In a recently published article assessing the European Central Bank's monetary policy outlook, "We now expect the ECB to cut its deposit rate by 10bp in March, rather than in December," said ABN AMRO's Head of Financial Markets Research, Nick Kounis, and Senior Economist, Aline Schuiling. "Our base case remains that the central bank will step up net asset purchases to EUR 40bn from April onwards, with the decision also likely at the March Governing Council meeting"
"The case for the ECB to delay the deposit rate cut to March rests on a number of pillars. First of all, the Governing Council may want to have more information about the impact of September’s rate cut given concerns about the adverse impact of more deeply negative interest rates.
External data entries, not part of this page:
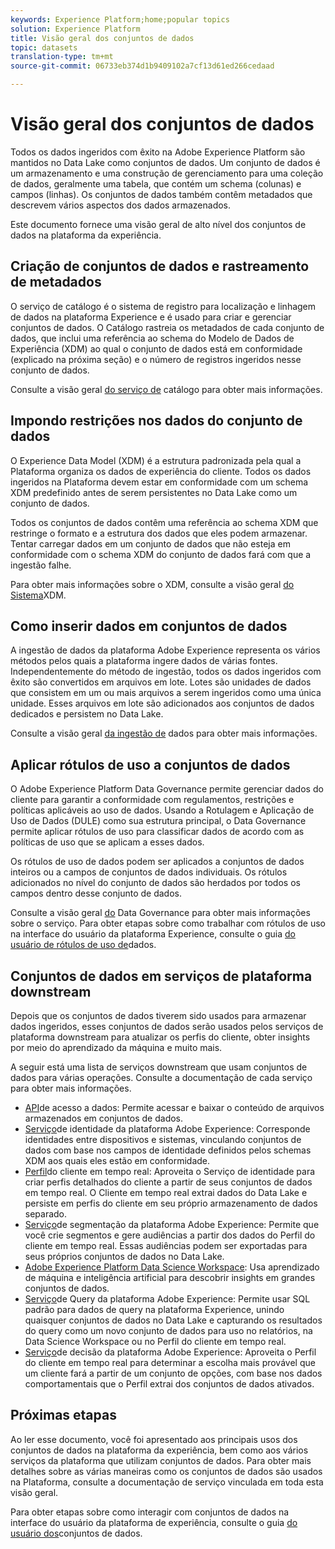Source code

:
 ```yaml
---
keywords: Experience Platform;home;popular topics
solution: Experience Platform
title: Visão geral dos conjuntos de dados
topic: datasets
translation-type: tm+mt
source-git-commit: 06733eb374d1b9409102a7cf13d61ed266cedaad

---
```



# Visão geral dos conjuntos de dados

Todos os dados ingeridos com êxito na Adobe Experience Platform são mantidos no Data Lake como conjuntos de dados. Um conjunto de dados é um armazenamento e uma construção de gerenciamento para uma coleção de dados, geralmente uma tabela, que contém um schema (colunas) e campos (linhas). Os conjuntos de dados também contêm metadados que descrevem vários aspectos dos dados armazenados.

Este documento fornece uma visão geral de alto nível dos conjuntos de dados na plataforma da experiência.

## Criação de conjuntos de dados e rastreamento de metadados

O serviço de catálogo é o sistema de registro para localização e linhagem de dados na plataforma Experience e é usado para criar e gerenciar conjuntos de dados. O Catálogo rastreia os metadados de cada conjunto de dados, que inclui uma referência ao schema do Modelo de Dados de Experiência (XDM) ao qual o conjunto de dados está em conformidade (explicado na próxima seção) e o número de registros ingeridos nesse conjunto de dados.

Consulte a visão geral [do serviço de](../home.md) catálogo para obter mais informações.

## Impondo restrições nos dados do conjunto de dados

O Experience Data Model (XDM) é a estrutura padronizada pela qual a Plataforma organiza os dados de experiência do cliente. Todos os dados ingeridos na Plataforma devem estar em conformidade com um schema XDM predefinido antes de serem persistentes no Data Lake como um conjunto de dados.

Todos os conjuntos de dados contêm uma referência ao schema XDM que restringe o formato e a estrutura dos dados que eles podem armazenar. Tentar carregar dados em um conjunto de dados que não esteja em conformidade com o schema XDM do conjunto de dados fará com que a ingestão falhe.

Para obter mais informações sobre o XDM, consulte a visão geral [do Sistema](../../xdm/home.md)XDM.

## Como inserir dados em conjuntos de dados

A ingestão de dados da plataforma Adobe Experience representa os vários métodos pelos quais a plataforma ingere dados de várias fontes. Independentemente do método de ingestão, todos os dados ingeridos com êxito são convertidos em arquivos em lote. Lotes são unidades de dados que consistem em um ou mais arquivos a serem ingeridos como uma única unidade. Esses arquivos em lote são adicionados aos conjuntos de dados dedicados e persistem no Data Lake.

Consulte a visão geral [da ingestão de](../../ingestion/home.md) dados para obter mais informações.

## Aplicar rótulos de uso a conjuntos de dados

O Adobe Experience Platform Data Governance permite gerenciar dados do cliente para garantir a conformidade com regulamentos, restrições e políticas aplicáveis ao uso de dados. Usando a Rotulagem e Aplicação de Uso de Dados (DULE) como sua estrutura principal, o Data Governance permite aplicar rótulos de uso para classificar dados de acordo com as políticas de uso que se aplicam a esses dados.

Os rótulos de uso de dados podem ser aplicados a conjuntos de dados inteiros ou a campos de conjuntos de dados individuais. Os rótulos adicionados no nível do conjunto de dados são herdados por todos os campos dentro desse conjunto de dados.

Consulte a visão geral [do](../../data-governance/home.md) Data Governance para obter mais informações sobre o serviço. Para obter etapas sobre como trabalhar com rótulos de uso na interface do usuário da plataforma Experience, consulte o guia [do usuário de rótulos de uso de](../../data-governance/labels/user-guide.md)dados.

## Conjuntos de dados em serviços de plataforma downstream

Depois que os conjuntos de dados tiverem sido usados para armazenar dados ingeridos, esses conjuntos de dados serão usados pelos serviços de plataforma downstream para atualizar os perfis do cliente, obter insights por meio do aprendizado da máquina e muito mais.

A seguir está uma lista de serviços downstream que usam conjuntos de dados para várias operações. Consulte a documentação de cada serviço para obter mais informações.

* [API](../../data-access/home.md)de acesso a dados: Permite acessar e baixar o conteúdo de arquivos armazenados em conjuntos de dados.
* [Serviço](../../identity-service/home.md)de identidade da plataforma Adobe Experience: Corresponde identidades entre dispositivos e sistemas, vinculando conjuntos de dados com base nos campos de identidade definidos pelos schemas XDM aos quais eles estão em conformidade.
* [Perfil](../../profile/home.md)do cliente em tempo real: Aproveita o Serviço de identidade para criar perfis detalhados do cliente a partir de seus conjuntos de dados em tempo real. O Cliente em tempo real extrai dados do Data Lake e persiste em perfis do cliente em seu próprio armazenamento de dados separado.
* [Serviço](../../segmentation/home.md)de segmentação da plataforma Adobe Experience: Permite que você crie segmentos e gere audiências a partir dos dados do Perfil do cliente em tempo real. Essas audiências podem ser exportadas para seus próprios conjuntos de dados no Data Lake.
* [Adobe Experience Platform Data Science Workspace](../../data-science-workspace/home.md): Usa aprendizado de máquina e inteligência artificial para descobrir insights em grandes conjuntos de dados.
* [Serviço](../../query-service/home.md)de Query da plataforma Adobe Experience: Permite usar SQL padrão para dados de query na plataforma Experience, unindo quaisquer conjuntos de dados no Data Lake e capturando os resultados do query como um novo conjunto de dados para uso no relatórios, na Data Science Workspace ou no Perfil do cliente em tempo real.
* [Serviço](../../decisioning-service/home.md)de decisão da plataforma Adobe Experience: Aproveita o Perfil do cliente em tempo real para determinar a escolha mais provável que um cliente fará a partir de um conjunto de opções, com base nos dados comportamentais que o Perfil extrai dos conjuntos de dados ativados.

## Próximas etapas

Ao ler esse documento, você foi apresentado aos principais usos dos conjuntos de dados na plataforma da experiência, bem como aos vários serviços da plataforma que utilizam conjuntos de dados. Para obter mais detalhes sobre as várias maneiras como os conjuntos de dados são usados na Plataforma, consulte a documentação de serviço vinculada em toda esta visão geral.

Para obter etapas sobre como interagir com conjuntos de dados na interface do usuário da plataforma de experiência, consulte o guia [do usuário dos](user-guide.md)conjuntos de dados.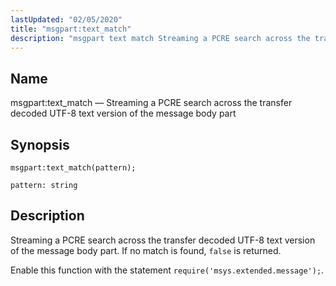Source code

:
 ```yaml
---
lastUpdated: "02/05/2020"
title: "msgpart:text_match"
description: "msgpart text match Streaming a PCRE search across the transfer decoded UTF 8 text version of the message body part msgpart text match pattern Streaming a PCRE search across the transfer decoded UTF 8 text version of the message body part If no match is found false is returned Enable..."
---
```


<a name="lua.ref.msgpart_text_match"></a> 
## Name

msgpart:text_match — Streaming a PCRE search across the transfer decoded UTF-8 text version of the message body part

<a name="idp17166416"></a> 
## Synopsis

`msgpart:text_match(pattern);`

`pattern: string`<a name="idp17169344"></a> 
## Description

Streaming a PCRE search across the transfer decoded UTF-8 text version of the message body part. If no match is found, `false` is returned.

Enable this function with the statement `require('msys.extended.message');`.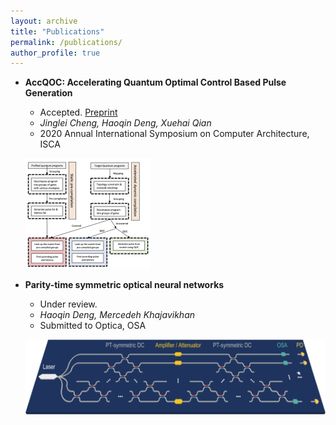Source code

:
 ```yaml
---
layout: archive
title: "Publications"
permalink: /publications/
author_profile: true
---
```




* **AccQOC: Accelerating Quantum Optimal Control Based Pulse Generation**
  *	Accepted. [Preprint](https://arxiv.org/abs/2003.00376)
  *	*Jinglei Cheng, Haoqin Deng, Xuehai Qian*
  *	2020 Annual International Symposium on Computer Architecture, ISCA

  ![img_accqoc](/images/accqoc2.png)


* **Parity-time symmetric optical neural networks**
  *	Under review.
  *	*Haoqin Deng, Mercedeh Khajavikhan*
  *	Submitted to Optica, OSA

  ![img_ptonn](/images/ptonn3.png)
Second, GDP growth slightly exceeded the ECB’s expectations in Q2, while it may also judge that downside risks related to the trade conflict and a hard Brexit have eased somewhat. Third, it is Christine Lagarde’s first monetary policy meeting as President and she will be leading a divided Governing Council."
"Nevertheless, the case for further monetary stimulus remains strong in our view. At the September Governing Council meeting, the ECB staff published forecasts showing that inflation would be at just 1.5% by the end of 2021, which is not consistent with the price stability goal."
"So the December projection for inflation in 2021 will still show 1.5% – at best. Indeed, recently the European Commission published new forecasts showing it expected inflation to be 1.3% at the end of 2021. The ECB may try to window dress the situation – as it has done in the past – by publishing a more bullish forecast for the following year. Indeed, in December, the ECB will for the first time publish projections for 2022. However, this strategy is losing credibility and this is reflected a disanchoring of various measures of inflation expectations. Finally, we continue to see GDP growth and inflation disappointing current ECB estimates."